Specialized containers (GNU Gnulib)

Previous: Ordinary container data types, Up: Container data types [Contents][Index]

17.12.2 Specialized container data types ¶

The hamt module implements the hash array mapped trie (HAMT) data structure. This is a data structure that contains (key, value) pairs. Lookup of a (key, value) pair given the key is on average an O(1) operation, assuming a good hash function for the keys is employed.

The HAMT data structure is useful when you want modifications (additions of pairs, removal, value changes) to be visible only to some part of your program, whereas other parts of the program continue to use the unmodified HAMT. The HAMT makes this possible in a space-efficient manner: the modified and the unmodified HAMT share most of their allocated memory. It is also time-efficient: Every such modification is O(1) on average, again assuming a good hash function for the keys.

A HAMT can be used whenever an ordinary hash table would be used. It does however, provide non-destructive updating operations without the need to copy the whole container. On the other hand, a hash table is simpler so that its performance may be better when non-destructive update operations are not needed.

For example, a HAMT can be used to model the dynamic environment in a LISP interpreter. Updating a value in the dynamic environment of one continuation frame would not modify values in earlier frames.

To use the module, include hamt.h in your code. The public interface is documented in that header file. You have to provide a hash function and an equivalence relation, which defines key equality. The module includes a test file test-hamt.c, which demonstrates how the API can be used.

In the current implementation, each inner node of the HAMT can store up to 32 = 2^5 entries and subtries.
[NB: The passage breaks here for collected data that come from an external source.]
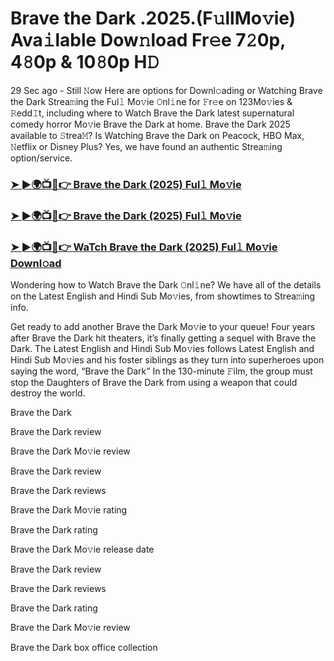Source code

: # Brave the Dark .2025.(F𝚞llMo𝚟ie) Ava𝚒lable Dow𝚗load Fr𝚎e 7𝟸0p, 4𝟾0p & 10𝟾0p H𝙳

29 Sec ago - Still 𝙽ow Here are options for Downl𝚘ading or Watching Brave the Dark Strea𝚖ing the Ful𝚕 Mo𝚟ie 𝙾nl𝚒ne for 𝙵r𝚎e on 123Mo𝚟ies & 𝚁edd𝙸t, including where to Watch Brave the Dark latest supernatural comedy horror Mo𝚟ie Brave the Dark at home. Brave the Dark 2025 available to 𝚂trea𝙼? Is Watching Brave the Dark on Peacock, HBO Max, 𝙽etflix or Disney Plus? Yes, we have found an authentic Strea𝚖ing option/service.

### [➤ ►🌍📺📱👉 Brave the Dark (2025) Ful𝚕 Mo𝚟ie](https://cutt.ly/ie4ImPqs)
### [➤ ►🌍📺📱👉 Brave the Dark (2025) Ful𝚕 Mo𝚟ie](https://cutt.ly/ie4ImPqs)
### [➤ ►🌍📺📱👉 WaTch Brave the Dark (2025) Ful𝚕 Mo𝚟ie Downl𝚘ad](https://cutt.ly/ie4ImPqs)

Wondering how to Watch Brave the Dark 𝙾nl𝚒ne? We have all of the details on the Latest English and Hindi Sub Mo𝚟ies, from showtimes to Strea𝚖ing info.

Get ready to add another Brave the Dark Mo𝚟ie to your queue! Four years after Brave the Dark hit theaters, it’s finally getting a sequel with Brave the Dark. The Latest English and Hindi Sub Mo𝚟ies follows Latest English and Hindi Sub Mo𝚟ies and his foster siblings as they turn into superheroes upon saying the word, “Brave the Dark” In the 130-minute 𝙵ilm, the group must stop the Daughters of Brave the Dark from using a weapon that could destroy the world.

Brave the Dark

Brave the Dark review

Brave the Dark Mo𝚟ie review

Brave the Dark review

Brave the Dark reviews

Brave the Dark Mo𝚟ie rating

Brave the Dark rating

Brave the Dark Mo𝚟ie release date

Brave the Dark review

Brave the Dark reviews

Brave the Dark rating

Brave the Dark Mo𝚟ie review

Brave the Dark box office collection

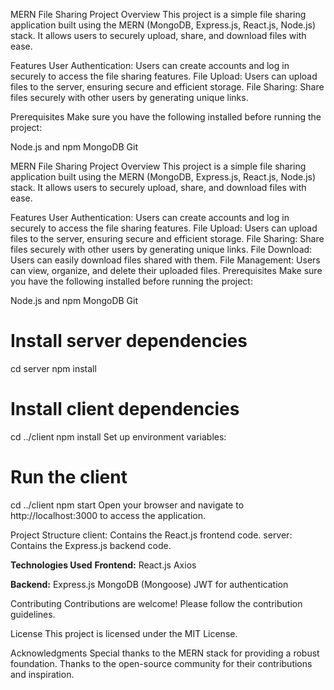 
MERN File Sharing Project
Overview
This project is a simple file sharing application built using the MERN (MongoDB, Express.js, React.js, Node.js) stack. It allows users to securely upload, share, and download files with ease.

Features
User Authentication: Users can create accounts and log in securely to access the file sharing features.
File Upload: Users can upload files to the server, ensuring secure and efficient storage.
File Sharing: Share files securely with other users by generating unique links.

Prerequisites
Make sure you have the following installed before running the project:

Node.js and npm
MongoDB
Git


MERN File Sharing Project
Overview
This project is a simple file sharing application built using the MERN (MongoDB, Express.js, React.js, Node.js) stack. It allows users to securely upload, share, and download files with ease.

Features
User Authentication: Users can create accounts and log in securely to access the file sharing features.
File Upload: Users can upload files to the server, ensuring secure and efficient storage.
File Sharing: Share files securely with other users by generating unique links.
File Download: Users can easily download files shared with them.
File Management: Users can view, organize, and delete their uploaded files.
Prerequisites
Make sure you have the following installed before running the project:

Node.js and npm
MongoDB
Git

# Install server dependencies
cd server
npm install

# Install client dependencies
cd ../client
npm install
Set up environment variables:

# Run the client
cd ../client
npm start
Open your browser and navigate to http://localhost:3000 to access the application.

Project Structure
client: Contains the React.js frontend code.
server: Contains the Express.js backend code.

**Technologies Used**
**Frontend:**
React.js
Axios

**Backend:**
Express.js
MongoDB (Mongoose)
JWT for authentication

Contributing
Contributions are welcome! Please follow the contribution guidelines.

License
This project is licensed under the MIT License.

Acknowledgments
Special thanks to the MERN stack for providing a robust foundation.
Thanks to the open-source community for their contributions and inspiration.
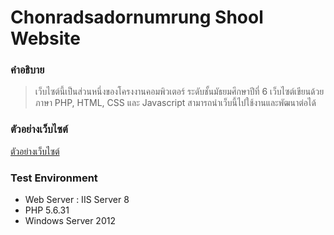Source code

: # Chonradsadornumrung Shool Website

### คำอธิบาย

> เว็บไซต์นี้เป็นส่วนหนึ่งของโครงงานคอมพิวเตอร์ ระดับชั้นมัธยมศึกษาปีที่ 6 เว็บไซต์เขียนด้วยภาษา PHP, HTML, CSS และ Javascript สามารถนำเว็บนี้ไปใช้งานและพัฒนาต่อได้

### ตัวอย่างเว็บไซต์

[ตัวอย่างเว็บไซต์](https://ktnis.me/project/cru_web/)

### Test Environment

- Web Server : IIS Server 8
- PHP 5.6.31
- Windows Server 2012
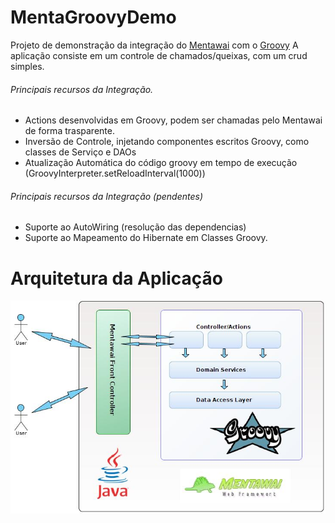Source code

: MentaGroovyDemo
==========================

Projeto de demonstração da integração do [Mentawai](http://www.mentaframework.org/) com o [Groovy](http://groovy.codehaus.org/)
A aplicação consiste em um controle de chamados/queixas, com um crud simples.


###### Principais recursos da Integração.
- Actions desenvolvidas em Groovy, podem ser chamadas pelo Mentawai de forma trasparente.
- Inversão de Controle, injetando componentes escritos Groovy, como classes de Serviço e DAOs
- Atualização Automática do código groovy em tempo de execução (GroovyInterpreter.setReloadInterval(1000))


###### Principais recursos da Integração (pendentes)
- Suporte ao AutoWiring (resolução das dependencias)
- Suporte ao Mapeamento do Hibernate em Classes Groovy.


Arquitetura da Aplicação
=========================
![Arquitetura](https://github.com/mentawai/MentaGroovyDemo/raw/master/artefatos/Arquitetura.jpg)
Whenever a collision between the initial bits of the hash values of two entries would happen, the next 5 bits of the hash values are examined and the two entries pushed down one level in the trie.

HAMTs have the same average access times as hash tables but grow and shrink dynamically, so they use memory more economically and do not have to be periodically resized.

They were described and analyzed in Phil Bagwell (2000). Ideal Hash Trees (Report). Infoscience Department, École Polytechnique Fédérale de Lausanne.

The persistence aspect of the HAMT data structure, which means that each updating operation (like inserting, replacing, or removing an entry) returns a new HAMT while leaving the original one intact, is achieved through structure sharing, which is even safe in the presence of multiple threads when the used C compiler supports atomics.